Material for this exercise:
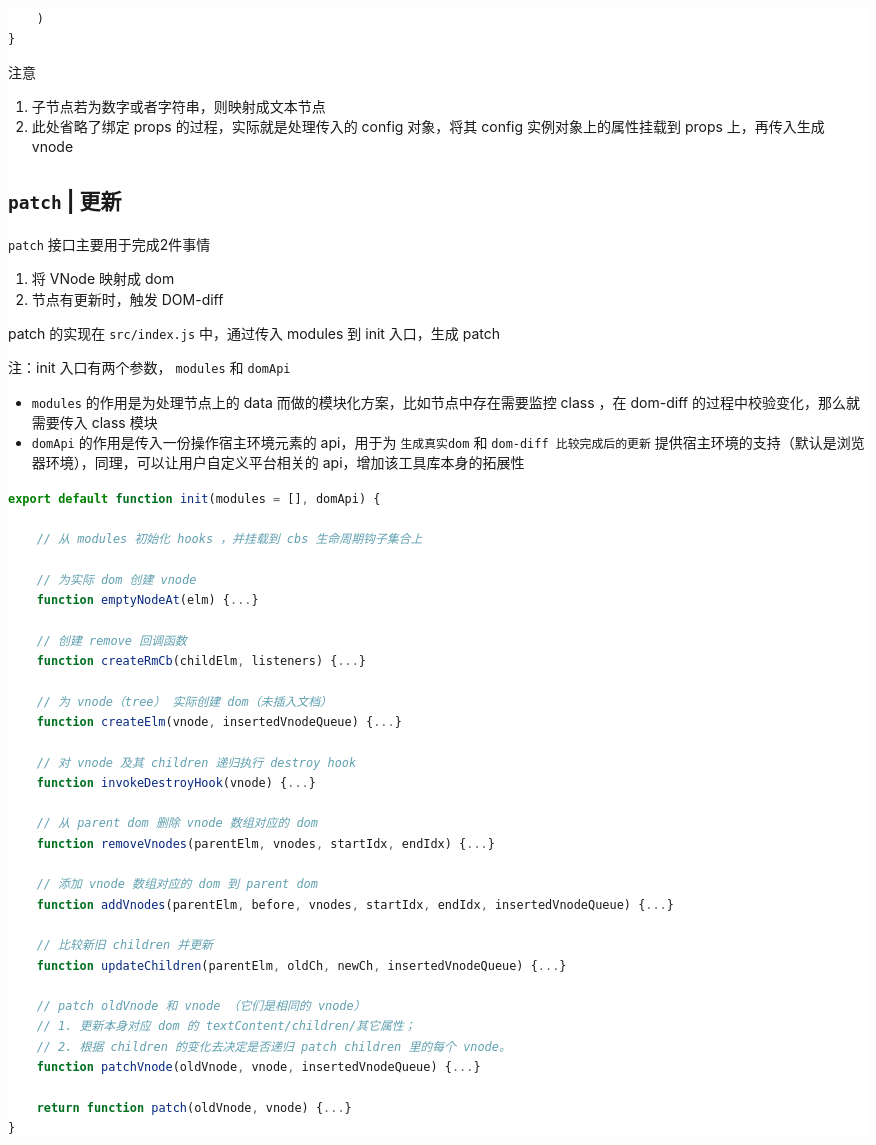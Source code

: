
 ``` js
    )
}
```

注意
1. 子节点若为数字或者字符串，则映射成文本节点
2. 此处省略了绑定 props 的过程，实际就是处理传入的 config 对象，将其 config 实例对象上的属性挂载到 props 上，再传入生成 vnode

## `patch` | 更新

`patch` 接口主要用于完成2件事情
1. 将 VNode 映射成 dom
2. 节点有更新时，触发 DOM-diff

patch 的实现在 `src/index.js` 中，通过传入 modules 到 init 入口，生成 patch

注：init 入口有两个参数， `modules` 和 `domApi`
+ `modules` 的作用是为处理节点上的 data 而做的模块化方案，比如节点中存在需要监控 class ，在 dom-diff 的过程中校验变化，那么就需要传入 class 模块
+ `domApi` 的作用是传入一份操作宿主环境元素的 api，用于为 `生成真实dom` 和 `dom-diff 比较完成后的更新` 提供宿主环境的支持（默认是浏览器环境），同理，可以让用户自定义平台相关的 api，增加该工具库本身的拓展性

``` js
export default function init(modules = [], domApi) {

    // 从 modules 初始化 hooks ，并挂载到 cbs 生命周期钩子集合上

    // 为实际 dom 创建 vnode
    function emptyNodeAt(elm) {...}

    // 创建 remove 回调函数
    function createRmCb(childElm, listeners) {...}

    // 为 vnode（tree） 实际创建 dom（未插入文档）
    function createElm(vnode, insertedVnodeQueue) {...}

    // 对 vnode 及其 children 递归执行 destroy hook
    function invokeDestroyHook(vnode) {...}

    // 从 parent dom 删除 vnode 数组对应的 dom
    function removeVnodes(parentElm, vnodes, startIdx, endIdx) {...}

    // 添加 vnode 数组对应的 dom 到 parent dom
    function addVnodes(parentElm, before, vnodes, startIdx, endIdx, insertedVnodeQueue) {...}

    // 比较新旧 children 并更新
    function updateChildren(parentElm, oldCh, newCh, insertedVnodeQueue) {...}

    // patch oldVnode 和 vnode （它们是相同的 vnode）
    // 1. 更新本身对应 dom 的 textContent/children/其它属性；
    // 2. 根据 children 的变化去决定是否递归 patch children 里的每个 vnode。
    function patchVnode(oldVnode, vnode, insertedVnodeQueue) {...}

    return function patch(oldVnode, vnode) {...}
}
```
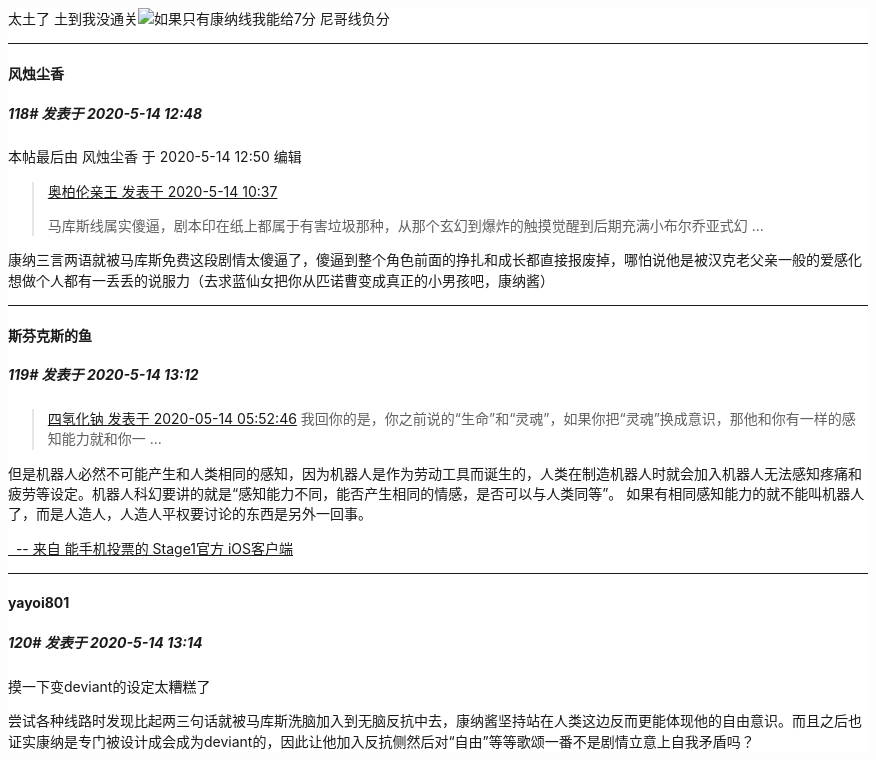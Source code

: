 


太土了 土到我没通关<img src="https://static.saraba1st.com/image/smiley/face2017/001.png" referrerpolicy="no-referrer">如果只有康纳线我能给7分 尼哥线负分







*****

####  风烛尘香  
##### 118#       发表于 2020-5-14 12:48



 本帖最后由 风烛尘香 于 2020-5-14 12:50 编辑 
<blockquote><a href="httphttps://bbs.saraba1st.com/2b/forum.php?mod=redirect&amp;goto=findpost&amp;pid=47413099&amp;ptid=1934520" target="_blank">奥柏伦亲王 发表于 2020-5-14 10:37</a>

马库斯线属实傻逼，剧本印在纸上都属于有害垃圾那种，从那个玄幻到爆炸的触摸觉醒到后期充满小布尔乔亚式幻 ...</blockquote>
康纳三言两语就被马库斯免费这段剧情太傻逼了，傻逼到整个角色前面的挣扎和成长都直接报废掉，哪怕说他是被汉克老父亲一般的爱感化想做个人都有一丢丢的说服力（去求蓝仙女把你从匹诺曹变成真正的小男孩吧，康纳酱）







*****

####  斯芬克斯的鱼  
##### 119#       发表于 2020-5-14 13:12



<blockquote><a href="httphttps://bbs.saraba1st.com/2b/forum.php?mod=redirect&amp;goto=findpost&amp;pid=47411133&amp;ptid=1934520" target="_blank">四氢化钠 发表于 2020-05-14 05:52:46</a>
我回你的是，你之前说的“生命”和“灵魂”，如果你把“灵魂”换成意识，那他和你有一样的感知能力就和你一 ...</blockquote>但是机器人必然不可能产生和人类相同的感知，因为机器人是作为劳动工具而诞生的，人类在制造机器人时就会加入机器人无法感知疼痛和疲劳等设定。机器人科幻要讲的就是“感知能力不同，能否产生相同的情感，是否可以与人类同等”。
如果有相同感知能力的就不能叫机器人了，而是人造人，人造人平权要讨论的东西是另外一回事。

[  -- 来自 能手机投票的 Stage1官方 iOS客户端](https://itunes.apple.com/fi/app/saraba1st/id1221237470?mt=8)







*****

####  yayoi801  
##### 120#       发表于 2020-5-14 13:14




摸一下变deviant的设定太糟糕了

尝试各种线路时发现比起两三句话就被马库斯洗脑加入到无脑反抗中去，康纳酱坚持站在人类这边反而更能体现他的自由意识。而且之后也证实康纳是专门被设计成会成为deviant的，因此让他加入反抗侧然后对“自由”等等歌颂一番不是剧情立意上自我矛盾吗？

Description of the task: Would you give the records again exactly, dropping the pictures?

Exercise result:
Source code

:
 ``` js
    )
}
```

注意
1. 子节点若为数字或者字符串，则映射成文本节点
2. 此处省略了绑定 props 的过程，实际就是处理传入的 config 对象，将其 config 实例对象上的属性挂载到 props 上，再传入生成 vnode

## `patch` | 更新

`patch` 接口主要用于完成2件事情
1. 将 VNode 映射成 dom
2. 节点有更新时，触发 DOM-diff

patch 的实现在 `src/index.js` 中，通过传入 modules 到 init 入口，生成 patch

注：init 入口有两个参数， `modules` 和 `domApi`
+ `modules` 的作用是为处理节点上的 data 而做的模块化方案，比如节点中存在需要监控 class ，在 dom-diff 的过程中校验变化，那么就需要传入 class 模块
+ `domApi` 的作用是传入一份操作宿主环境元素的 api，用于为 `生成真实dom` 和 `dom-diff 比较完成后的更新` 提供宿主环境的支持（默认是浏览器环境），同理，可以让用户自定义平台相关的 api，增加该工具库本身的拓展性

``` js
export default function init(modules = [], domApi) {

    // 从 modules 初始化 hooks ，并挂载到 cbs 生命周期钩子集合上

    // 为实际 dom 创建 vnode
    function emptyNodeAt(elm) {...}

    // 创建 remove 回调函数
    function createRmCb(childElm, listeners) {...}

    // 为 vnode（tree） 实际创建 dom（未插入文档）
    function createElm(vnode, insertedVnodeQueue) {...}

    // 对 vnode 及其 children 递归执行 destroy hook
    function invokeDestroyHook(vnode) {...}

    // 从 parent dom 删除 vnode 数组对应的 dom
    function removeVnodes(parentElm, vnodes, startIdx, endIdx) {...}

    // 添加 vnode 数组对应的 dom 到 parent dom
    function addVnodes(parentElm, before, vnodes, startIdx, endIdx, insertedVnodeQueue) {...}

    // 比较新旧 children 并更新
    function updateChildren(parentElm, oldCh, newCh, insertedVnodeQueue) {...}

    // patch oldVnode 和 vnode （它们是相同的 vnode）
    // 1. 更新本身对应 dom 的 textContent/children/其它属性；
    // 2. 根据 children 的变化去决定是否递归 patch children 里的每个 vnode。
    function patchVnode(oldVnode, vnode, insertedVnodeQueue) {...}

    return function patch(oldVnode, vnode) {...}
}
```
Source code

: 


太土了 土到我没通关<img src="https://static.saraba1st.com/image/smiley/face2017/001.png" referrerpolicy="no-referrer">如果只有康纳线我能给7分 尼哥线负分







*****

####  风烛尘香  
##### 118#       发表于 2020-5-14 12:48



 本帖最后由 风烛尘香 于 2020-5-14 12:50 编辑 
<blockquote><a href="httphttps://bbs.saraba1st.com/2b/forum.php?mod=redirect&amp;goto=findpost&amp;pid=47413099&amp;ptid=1934520" target="_blank">奥柏伦亲王 发表于 2020-5-14 10:37</a>

马库斯线属实傻逼，剧本印在纸上都属于有害垃圾那种，从那个玄幻到爆炸的触摸觉醒到后期充满小布尔乔亚式幻 ...</blockquote>
康纳三言两语就被马库斯免费这段剧情太傻逼了，傻逼到整个角色前面的挣扎和成长都直接报废掉，哪怕说他是被汉克老父亲一般的爱感化想做个人都有一丢丢的说服力（去求蓝仙女把你从匹诺曹变成真正的小男孩吧，康纳酱）







*****

####  斯芬克斯的鱼  
##### 119#       发表于 2020-5-14 13:12



<blockquote><a href="httphttps://bbs.saraba1st.com/2b/forum.php?mod=redirect&amp;goto=findpost&amp;pid=47411133&amp;ptid=1934520" target="_blank">四氢化钠 发表于 2020-05-14 05:52:46</a>
我回你的是，你之前说的“生命”和“灵魂”，如果你把“灵魂”换成意识，那他和你有一样的感知能力就和你一 ...</blockquote>但是机器人必然不可能产生和人类相同的感知，因为机器人是作为劳动工具而诞生的，人类在制造机器人时就会加入机器人无法感知疼痛和疲劳等设定。机器人科幻要讲的就是“感知能力不同，能否产生相同的情感，是否可以与人类同等”。
如果有相同感知能力的就不能叫机器人了，而是人造人，人造人平权要讨论的东西是另外一回事。

[  -- 来自 能手机投票的 Stage1官方 iOS客户端](https://itunes.apple.com/fi/app/saraba1st/id1221237470?mt=8)







*****

####  yayoi801  
##### 120#       发表于 2020-5-14 13:14




摸一下变deviant的设定太糟糕了

尝试各种线路时发现比起两三句话就被马库斯洗脑加入到无脑反抗中去，康纳酱坚持站在人类这边反而更能体现他的自由意识。而且之后也证实康纳是专门被设计成会成为deviant的，因此让他加入反抗侧然后对“自由”等等歌颂一番不是剧情立意上自我矛盾吗？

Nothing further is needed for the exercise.